As mentioned above, Zc-fold cross validation is a suitable framework for training the constituent CNNs of an ensemble network. Training data (that is, data used to train the CNNs) contains at least retinal scans and an indication of the pathoses present in the retina of each scan (for instance, an indication of genetic abnormality).

FIGURE 4 is an illustrative diagram of k-fold cross validation for training an ensemble network comprising 5 CNNs for three imaging modalities (that is, 5-fold cross validation, giving rise to 15 CNNs).

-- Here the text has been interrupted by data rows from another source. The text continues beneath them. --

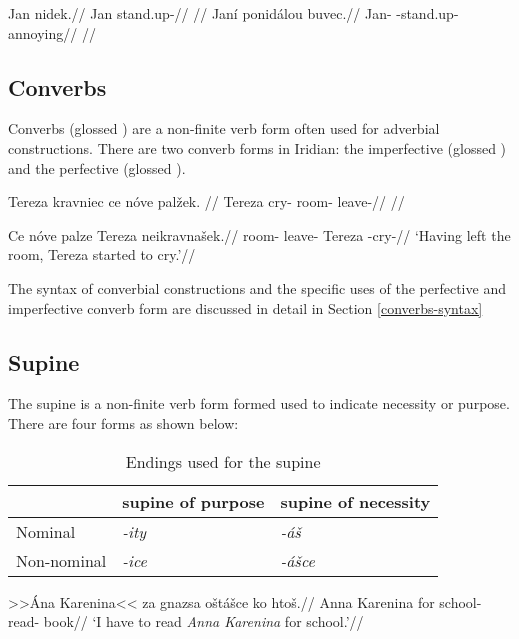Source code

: \pex
\a
\begingl
\gla Jan nidek.//
\glb Jan stand.up-//
\glft {}//
\endgl
\a
\begingl
\gla Jan\'i ponid\'alou buvec.//
\glb Jan- -stand.up- annoying//
\glft {}//
\endgl
\xe

\subsection{Converbs}
Converbs (glossed ) are a non-finite verb form often used for adverbial constructions. There are two converb forms in Iridian: the imperfective  (glossed ) and the perfective  (glossed ).

\pex
\begingl
\gla Tereza kravniec ce nóve pal\v{z}ek. //
\glb Tereza cry-  room- leave-//
\glft {}//
\endgl
\xe

\pex
\begingl
\gla Ce nóve palze Tereza neikravna\v{s}ek.//
\glb {} room- leave- Tereza -cry-//
\glft `Having left the room, Tereza started to cry.'//
\endgl
\xe

The syntax of converbial constructions and the specific uses of the perfective and imperfective converb form are discussed in detail in Section \ref{converbs-syntax}


\subsection{Supine}
The supine is a non-finite verb form formed used to indicate necessity or purpose. There are four forms as shown below:

\begin{table}[h!]
	\centering\small
	\caption{Endings used for the supine}
	\begin{tabularx}{0.8\textwidth}{MMM}
		\toprule
		&{\sc supine of purpose}&{\sc supine of necessity}\\
		\midrule
		Nominal & \textit{-ity} & \textit{-á\v{s}}\\
		\addlinespace
		Non-nominal & \textit{-ice} & \textit{-á\v{s}ce}\\
		\bottomrule
	\end{tabularx}
\end{table}


	\pex
\begingl
\gla >>Ána Karenina<< za gnazsa o\v{s}tá\v{s}ce ko hto\v{s}.//
\glb Anna Karenina for school- read-  book//
\glft `I have to read \textit{Anna Karenina} for school.'//
\endgl
\xe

The above-described training process was repeated in this example for each of the folds for each of the modalities, saving the trained network weights at the end of each run (so early stopping was not used), giving a total of 15 sets of network weights.

The patients in a development set were split into 5 approximately equal sized folds as follows:

1. A table of counts for each fold-modality-gene combination was prepared and initialised to zero.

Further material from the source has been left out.